I am trying to deploy a model in the serving endpoints section, but it keeps failing after attempting to create for an hour. Here are the service logs:
Container failed with: 9 +0000] [115] [INFO] Booting worker with pid: 115
[2023-09-15 19:15:35 +0000] [2] [ERROR] Worker (pid:73) was sent SIGKILL! Perhaps out of memory?
[2023-09-15 19:15:35 +0000] [119] [INFO] Booting worker with pid: 119
[2023-09-15 19:15:57 +0000] [2] [ERROR] Worker (pid:99) was sent SIGKILL! Perhaps out of memory?
[2023-09-15 19:15:57 +0000] [131] [INFO] Booting worker with pid: 131
2023-09-15 19:16:05.631648: I tensorflow/core/platform/cpu_feature_guard.cc:193] This TensorFlow binary is optimized with oneAPI Deep Neural Network Library (oneDNN) to use the following CPU instructions in performance-critical operations: AVX2 AVX512F AVX512_VNNI FMA
To enable them in other operations, rebuild TensorFlow with the appropriate compiler flags.
2023-09-15 19:16:06.710808: I tensorflow/core/util/port.cc:104] oneDNN custom operations are on. You may see slightly different numerical results due to floating-point round-off errors from different computation orders.
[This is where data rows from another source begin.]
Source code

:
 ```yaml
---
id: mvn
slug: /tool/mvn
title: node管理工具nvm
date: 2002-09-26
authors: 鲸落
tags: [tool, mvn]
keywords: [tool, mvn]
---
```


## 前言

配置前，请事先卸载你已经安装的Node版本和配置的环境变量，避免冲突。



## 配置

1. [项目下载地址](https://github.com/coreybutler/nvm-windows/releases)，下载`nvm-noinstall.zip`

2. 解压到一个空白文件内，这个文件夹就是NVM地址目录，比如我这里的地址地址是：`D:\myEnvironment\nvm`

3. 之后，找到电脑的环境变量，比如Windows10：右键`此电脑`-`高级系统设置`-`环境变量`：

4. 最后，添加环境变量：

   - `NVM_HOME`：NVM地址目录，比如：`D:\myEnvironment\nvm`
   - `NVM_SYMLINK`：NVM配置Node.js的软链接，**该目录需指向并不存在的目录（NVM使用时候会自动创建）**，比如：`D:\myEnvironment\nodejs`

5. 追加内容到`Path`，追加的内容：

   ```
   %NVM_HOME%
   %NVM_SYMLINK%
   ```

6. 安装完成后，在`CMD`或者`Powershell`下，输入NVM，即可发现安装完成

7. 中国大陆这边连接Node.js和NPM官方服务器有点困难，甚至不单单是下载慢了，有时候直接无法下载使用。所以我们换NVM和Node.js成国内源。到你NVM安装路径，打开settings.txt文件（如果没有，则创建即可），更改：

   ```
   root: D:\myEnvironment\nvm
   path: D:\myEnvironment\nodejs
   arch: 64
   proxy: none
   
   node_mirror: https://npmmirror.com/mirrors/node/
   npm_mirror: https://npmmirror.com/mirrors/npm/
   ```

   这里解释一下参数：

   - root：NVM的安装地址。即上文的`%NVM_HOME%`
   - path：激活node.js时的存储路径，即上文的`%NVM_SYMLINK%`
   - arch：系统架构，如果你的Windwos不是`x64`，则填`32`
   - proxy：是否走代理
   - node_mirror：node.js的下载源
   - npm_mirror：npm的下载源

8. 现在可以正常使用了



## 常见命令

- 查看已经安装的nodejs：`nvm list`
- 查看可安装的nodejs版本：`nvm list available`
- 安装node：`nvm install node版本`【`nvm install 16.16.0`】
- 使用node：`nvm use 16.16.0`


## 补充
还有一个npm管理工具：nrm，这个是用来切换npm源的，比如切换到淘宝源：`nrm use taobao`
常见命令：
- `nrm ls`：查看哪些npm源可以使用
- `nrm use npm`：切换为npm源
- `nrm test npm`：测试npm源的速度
To turn them off, set the environment variable `TF_ENABLE_ONEDNN_OPTS=0`.
[2023-09-15 19:16:07 +0000] [2] [ERROR] Worker (pid:93) was sent SIGKILL! Perhaps out of memory?
[2023-09-15 19:16:07 +0000] [137] [INFO] Booting worker with pid: 137
[2023-09-15 19:16:35 +0000] [2] [ERROR] Worker (pid:119) was sent SIGKILL! Perhaps out of memory?
[2023-09-15 19:16:35 +0000] [155] [INFO] Booting worker with pid: 155
[2023-09-15 19:16:42 +0000] [2] [ERROR] Worker (pid:115) was sent SIGKILL! Perhaps out of memory?
[2023-09-15 19:16:42 +0000] [159] [INFO] Booting worker with pid: 159
[2023-09-15 19:17:10 +0000] [2] [ERROR] Worker (pid:131) was sent SIGKILL! Perhaps out of memory?
[2023-09-15 19:17:10 +0000] [175] [INFO] Booting worker with pid: 175
[2023-09-15 19:17:17 +0000] [2] [ERROR] Worker (pid:137) was sent SIGKILL! Perhaps out of memory?
[2023-09-15 19:17:17 +0000] [179] [INFO] Booting worker with pid: 179
[2023-09-15 19:17:46 +0000] [2] [ERROR] Worker (pid:159) was sent SIGKILL! Perhaps out of memory?
[2023-09-15 19:17:46 +0000] [195] [INFO] Booting worker with pid: 195
Should I try moving to the largest compute, or is the issue more to do with the model itself?